Kafka JSON schema and limitations - Cloud

Talend Cloud Apps Connectors Guide

Version
Cloud
Language
English
Product
Talend Cloud
Module
Talend Data Inventory
Talend Data Preparation
Talend Pipeline Designer
Content
Administration and Monitoring > Managing connections
Design and Development > Designing Pipelines
Last publication date
2024-03-21

When creating a Kafka dataset, you have the possibility to enter a custom JSON schema which is then used when reading/writing from the selected topic.

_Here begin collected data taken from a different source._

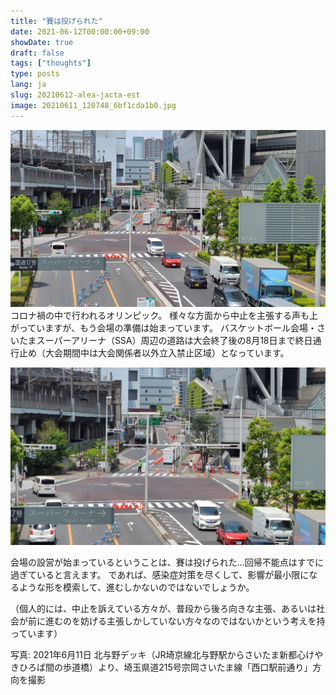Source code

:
 ```yaml
---
title: "賽は投げられた"
date: 2021-06-12T00:00:00+09:00
showDate: true
draft: false
tags: ["thoughts"]
type: posts
lang: ja
slug: 20210612-alea-jacta-est
image: 20210611_120748_6bf1cda1b0.jpg
---
```

![Cover Image](./20210611_120748_6bf1cda1b0.jpg)
コロナ禍の中で行われるオリンピック。
様々な方面から中止を主張する声も上がっていますが、もう会場の準備は始まっています。
バスケットボール会場・さいたまスーパーアリーナ（SSA）周辺の道路は大会終了後の8月18日まで終日通行止め（大会期間中は大会関係者以外立入禁止区域）となっています。

![20210611_120757.jpg](./20210611_120757_9ff3f81c72.jpg)

会場の設営が始まっているということは、賽は投げられた…回帰不能点はすでに過ぎていると言えます。
であれば、感染症対策を尽くして、影響が最小限になるような形を模索して、進むしかないのではないでしょうか。

（個人的には、中止を訴えている方々が、普段から後ろ向きな主張、あるいは社会が前に進むのを妨げる主張しかしていない方々なのではないかという考えを持っています）

写真: 2021年6月11日 北与野デッキ（JR埼京線北与野駅からさいたま新都心けやきひろば間の歩道橋）より、埼玉県道215号宗岡さいたま線「西口駅前通り」方向を撮影

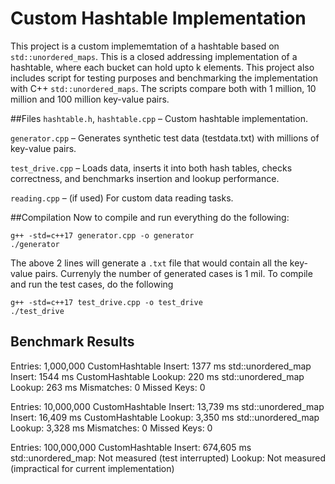 # Custom Hashtable Implementation 
This project is a custom implememtation of a hashtable based on `std::unordered_maps`. This is a closed addressing implementation of a hashtable, where each bucket can hold upto k elements. This project also includes script for testing purposes and benchmarking the implementation with C++ `std::unordered_maps`. The scripts compare both with 1 million, 10 million and 100 million key-value pairs. 

##Files
`hashtable.h`, `hashtable.cpp` – Custom hashtable implementation.

`generator.cpp` – Generates synthetic test data (testdata.txt) with millions of key-value pairs.

`test_drive.cpp` – Loads data, inserts it into both hash tables, checks correctness, and benchmarks insertion and lookup performance.

`reading.cpp` – (if used) For custom data reading tasks.

##Compilation
Now to compile and run everything do the following: 
```
g++ -std=c++17 generator.cpp -o generator
./generator
```

The above 2 lines will generate a `.txt` file that would contain all the key-value pairs. Currenyly the number of generated cases is 1 mil. 
To compile and run the test cases, do the following 

```
g++ -std=c++17 test_drive.cpp -o test_drive
./test_drive
```
Benchmark Results
-------------------------------------
Entries: 1,000,000
  CustomHashtable Insert:      1377 ms
  std::unordered_map Insert:   1544 ms
  CustomHashtable Lookup:      220 ms
  std::unordered_map Lookup:   263 ms
  Mismatches: 0  Missed Keys: 0

Entries: 10,000,000
  CustomHashtable Insert:      13,739 ms
  std::unordered_map Insert:   16,409 ms
  CustomHashtable Lookup:      3,350 ms
  std::unordered_map Lookup:   3,328 ms
  Mismatches: 0  Missed Keys: 0

Entries: 100,000,000
  CustomHashtable Insert:      674,605 ms
  std::unordered_map: Not measured (test interrupted)
  Lookup: Not measured (impractical for current implementation)

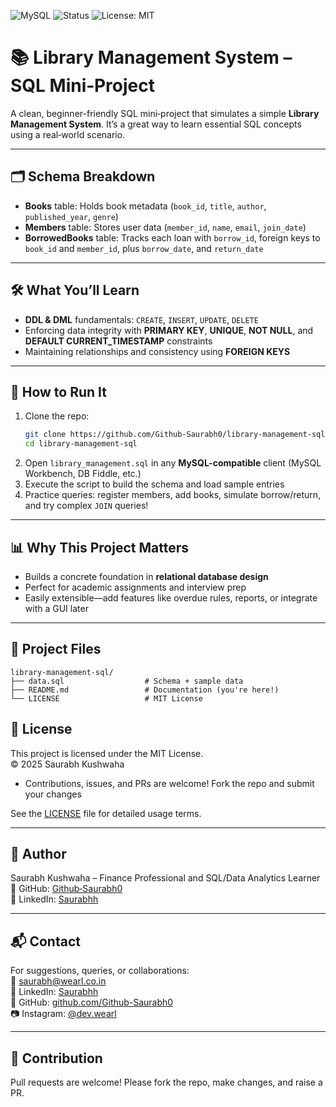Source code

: ![MySQL](https://img.shields.io/badge/Database-MySQL-blue)
![Status](https://img.shields.io/badge/Project-Beginner-green)
![License: MIT](https://img.shields.io/badge/License-MIT-yellow.svg)

# 📚 Library Management System – SQL Mini‑Project

A clean, beginner-friendly SQL mini‑project that simulates a simple **Library Management System**. It’s a great way to learn essential SQL concepts using a real‑world scenario.

---

## 🗂️ Schema Breakdown

- **Books** table: Holds book metadata (`book_id`, `title`, `author`, `published_year`, `genre`)  
- **Members** table: Stores user data (`member_id`, `name`, `email`, `join_date`)  
- **BorrowedBooks** table: Tracks each loan with `borrow_id`, foreign keys to `book_id` and `member_id`, plus `borrow_date`, and `return_date`

---

## 🛠 What You’ll Learn

- **DDL & DML** fundamentals: `CREATE`, `INSERT`, `UPDATE`, `DELETE`  
- Enforcing data integrity with **PRIMARY KEY**, **UNIQUE**, **NOT NULL**, and **DEFAULT CURRENT_TIMESTAMP** constraints  
- Maintaining relationships and consistency using **FOREIGN KEYS**

---

## 🚀 How to Run It

1. Clone the repo:  
   ```bash
   git clone https://github.com/Github-Saurabh0/library-management-sql.git
   cd library-management-sql
   ```
2. Open `library_management.sql` in any **MySQL-compatible** client (MySQL Workbench, DB Fiddle, etc.)  
3. Execute the script to build the schema and load sample entries  
4. Practice queries: register members, add books, simulate borrow/return, and try complex `JOIN` queries!

---

## 📊 Why This Project Matters

- Builds a concrete foundation in **relational database design**  
- Perfect for academic assignments and interview prep  
- Easily extensible—add features like overdue rules, reports, or integrate with a GUI later

---

## 📂 Project Files

```
library-management-sql/
├── data.sql                  # Schema + sample data
├── README.md                 # Documentation (you're here!)
└── LICENSE                   # MIT License
```

## 📄 License

This project is licensed under the MIT License.  
© 2025 Saurabh Kushwaha

- Contributions, issues, and PRs are welcome! Fork the repo and submit your changes

See the [LICENSE](./LICENSE) file for detailed usage terms.

---

## 🪪 Author

Saurabh Kushwaha – Finance Professional and SQL/Data Analytics Learner  
🔗 GitHub: [Github‑Saurabh0](https://github.com/Github-Saurabh0)  
🔗 LinkedIn: [Saurabhh](https://www.linkedin.com/in/saurabh884095/)

---

## 📬 Contact

For suggestions, queries, or collaborations:  
📧 saurabh@wearl.co.in  
🔗 LinkedIn: [Saurabhh](https://www.linkedin.com/in/saurabh884095/)  
🔗 GitHub: [github.com/Github-Saurabh0](https://github.com/Github-Saurabh0)  
📷 Instagram: [@dev.wearl](https://instagram.com/dev.wearl)

---

## 🤝 Contribution

Pull requests are welcome! Please fork the repo, make changes, and raise a PR.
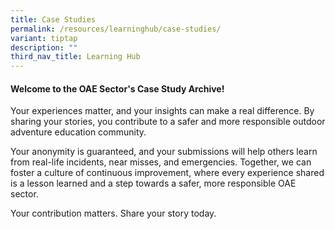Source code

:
 ```yaml
---
title: Case Studies
permalink: /resources/learninghub/case-studies/
variant: tiptap
description: ""
third_nav_title: Learning Hub
---
```

<h4><strong>Welcome to the OAE Sector's Case Study Archive!</strong></h4>
<p>Your experiences matter, and your insights can make a real difference.
By sharing your stories, you contribute to a safer and more responsible
outdoor adventure education community.</p>
<p>Your anonymity is guaranteed, and your submissions will help others learn
from real-life incidents, near misses, and emergencies. Together, we can
foster a culture of continuous improvement, where every experience shared
is a lesson learned and a step towards a safer, more responsible OAE sector.</p>
<p>Your contribution matters. Share your story today.</p>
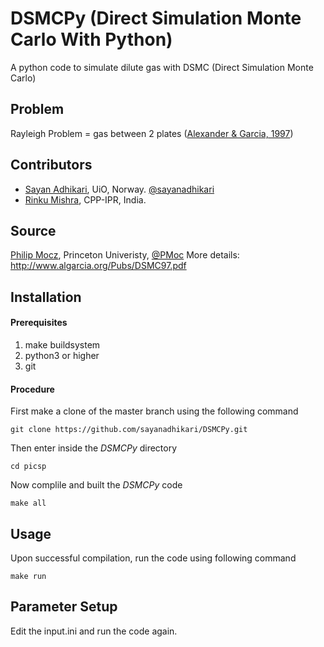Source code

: # DSMCPy (Direct Simulation Monte Carlo With Python)

A python code to simulate dilute gas with DSMC (Direct Simulation Monte Carlo)

## Problem
Rayleigh Problem = gas between 2 plates ([Alexander & Garcia, 1997](https://doi.org/10.1063/1.168619))

## Contributors
- [Sayan Adhikari](https://github.com/sayanadhikari), UiO, Norway. [@sayanadhikari](https://twitter.com/sayanadhikari)
- [Rinku Mishra](https://github.com/rinku-mishra), CPP-IPR, India.

## Source 
[Philip Mocz](https://github.com/pmocz/dsmc-python), Princeton Univeristy, [@PMoc](https://twitter.com/PMocz)
More details: http://www.algarcia.org/Pubs/DSMC97.pdf


Installation
------------
#### Prerequisites
1. make buildsystem
2. python3 or higher
3. git

#### Procedure
First make a clone of the master branch using the following command
```shell
git clone https://github.com/sayanadhikari/DSMCPy.git
```
Then enter inside the *DSMCPy* directory 
```shell
cd picsp
```
Now complile and built the *DSMCPy* code
```shell
make all
``` 
Usage
-----
Upon successful compilation, run the code using following command
```shell
make run
```
Parameter Setup
----------------------
Edit the input.ini and run the code again.

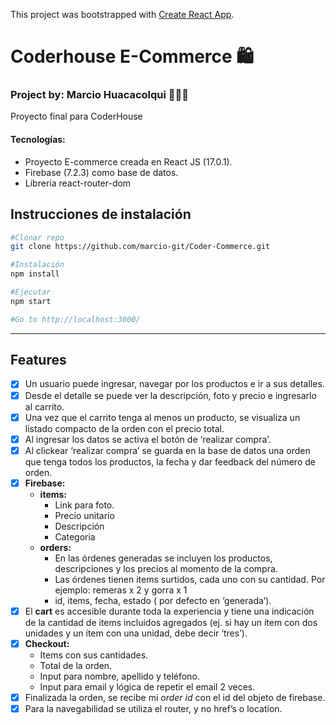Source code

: This project was bootstrapped with [Create React App](https://github.com/facebook/create-react-app).

# Coderhouse E-Commerce 🛍
### Project by: Marcio Huacacolqui 👨🏽‍💻
Proyecto final para CoderHouse
#### Tecnologías:
* Proyecto E-commerce creada en React JS (17.0.1).
* Firebase (7.2.3) como base de datos.
* Librería react-router-dom

## Instrucciones de instalación
```bash
#Clonar repo
git clone https://github.com/marcio-git/Coder-Commerce.git

#Instalación
npm install

#Ejecutar
npm start

#Go to http://localhost:3000/
```

-------

## Features
- [x] Un usuario puede ingresar, navegar por los productos e ir a sus detalles.
- [x] Desde el detalle se puede ver la descripción, foto y precio e ingresarlo al carrito. 
- [x] Una vez que el carrito tenga al menos un producto, se visualiza un listado compacto de la orden con el precio total. 
- [x] Al ingresar los datos se activa el botón de ‘realizar compra’.
- [x] Al clickear ‘realizar compra’ se guarda en la base de datos una orden que tenga todos los productos, la fecha y dar feedback del número de orden.
- [x] **Firebase:**
    - **items:**
        - Link para foto.
        - Precio unitario
        - Descripción
        - Categoria
    - **orders:** 
        - En las órdenes generadas se incluyen los productos, descripciones y los precios al momento de la compra.
        - Las órdenes tienen items surtidos, cada uno con su cantidad. Por ejemplo: remeras x 2 y gorra x 1
        - id, items, fecha, estado ( por defecto en ‘generada’).
- [x] El **cart** es accesible durante toda la experiencia y tiene una indicación de la cantidad de items incluidos agregados (ej. si hay un ítem con dos unidades y un ítem con una unidad, debe decir ‘tres’).
- [x] **Checkout:**
    - Items con sus cantidades.
    - Total de la orden.
    - Input para nombre, apellido y teléfono.
    - Input para email y lógica de repetir el email 2 veces.
- [x] Finalizada la orden, se recibe mi _order id_ con el id del objeto de firebase.
- [x] Para la navegabilidad se utiliza el router, y no href’s o location.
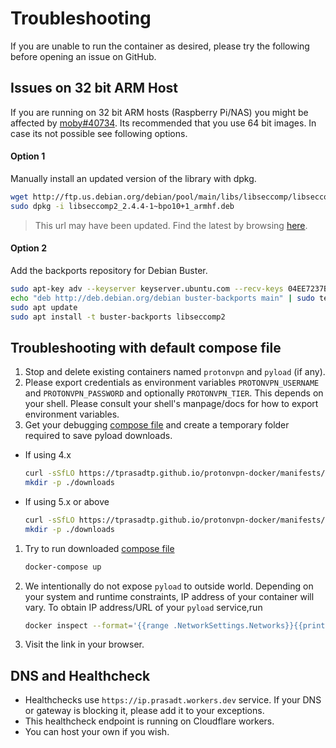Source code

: # Troubleshooting

If you are unable to run the container as desired, please try the following before opening an issue
on GitHub.

## Issues on 32 bit ARM Host

If you are running on 32 bit ARM hosts (Raspberry Pi/NAS)
you might be affected by [moby#40734](https://github.com/moby/moby/issues/40734). Its recommended that you use 64 bit images. In case its not possible see following options.

#### Option 1

Manually install an updated version of the library with dpkg.

```bash
wget http://ftp.us.debian.org/debian/pool/main/libs/libseccomp/libseccomp2_2.4.4-1~bpo10+1_armhf.deb
sudo dpkg -i libseccomp2_2.4.4-1~bpo10+1_armhf.deb
```
> This url may have been updated. Find the latest by browsing [here](http://ftp.us.debian.org/debian/pool/main/libs/libseccomp/).

#### Option 2

Add the backports repository for Debian Buster.

```bash
sudo apt-key adv --keyserver keyserver.ubuntu.com --recv-keys 04EE7237B7D453EC 648ACFD622F3D138
echo "deb http://deb.debian.org/debian buster-backports main" | sudo tee -a /etc/apt/sources.list.d/buster-backports.list
sudo apt update
sudo apt install -t buster-backports libseccomp2
```

## Troubleshooting with default compose file

1. Stop and delete existing containers named `protonvpn` and `pyload` (if any).
1. Please export credentials as environment variables `PROTONVPN_USERNAME` and `PROTONVPN_PASSWORD` and optionally `PROTONVPN_TIER`.
This depends on your shell. Please consult your shell's manpage/docs for how to export environment variables.
1. Get your debugging [compose file][] and create a temporary folder required to save pyload downloads.
  - If using 4.x
    ```bash
    curl -sSfLO https://tprasadtp.github.io/protonvpn-docker/manifests/deprecated/docker-compose.yml
    mkdir -p ./downloads
    ```
  - If using 5.x or above
    ```bash
    curl -sSfLO https://tprasadtp.github.io/protonvpn-docker/manifests/docker-compose.yml
    mkdir -p ./downloads
    ```
1. Try to run downloaded [compose file][]
    ```bash
    docker-compose up
    ```
1. We intentionally do not expose `pyload` to outside world. Depending on your system and runtime constraints, IP address of your container will vary. To obtain IP address/URL of your `pyload` service,run
    ```bash
    docker inspect --format='{{range .NetworkSettings.Networks}}{{printf "http://%s:8000\\n" .IPAddress}}{{end}}' protonvpn
    ```
1. Visit the link in your browser.

## DNS and Healthcheck

- Healthchecks use `https://ip.prasadt.workers.dev` service. If your DNS or gateway is blocking it, please add it to your exceptions.
- This healthcheck endpoint is running on Cloudflare workers.
- You can host your own if you wish.

[compose file]: https://tprasadtp.github.io/protonvpn-docker/manifests/docker-compose.yml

Caveats for working with JSON and Kafka input

The current implementation of JSON support in Kafka works as follows:

  • The schema is inferred from the first JSON record, this schema is then used to convert subsequent JSON records.
  • If a JSON record does not match the inferred JSON schema, it is dropped silently (with a debug message).
Example of a Kafka topic with the following JSON records:
1 - {"title":"The Matrix","year":1999,"cast":["Keanu Reeves","Laurence Fishburne","Carrie-Anne Moss","Hugo Weaving","Joe Pantoliano"],"genres":["Science Fiction"]}
2 - {"Test" : true}
3 - {"title":"Toy Story","year":1995,"cast":["Tim Allen","Tom Hanks","(voices)"],"genres":["Animated"]}
The Kafka input connector will handle the messages like this:
  • Infer the schema from the first incoming JSON record (message number 1).
  • Forward message number 1 to the next connector.
  • Drop message number 2 as it does not match the inferred schema.
  • Forward message number 3 to the next connector as it matches the inferred schema.

Caveats for working with JSON and Kafka output

The Kafka output connector cannot handle properly the Bytes type.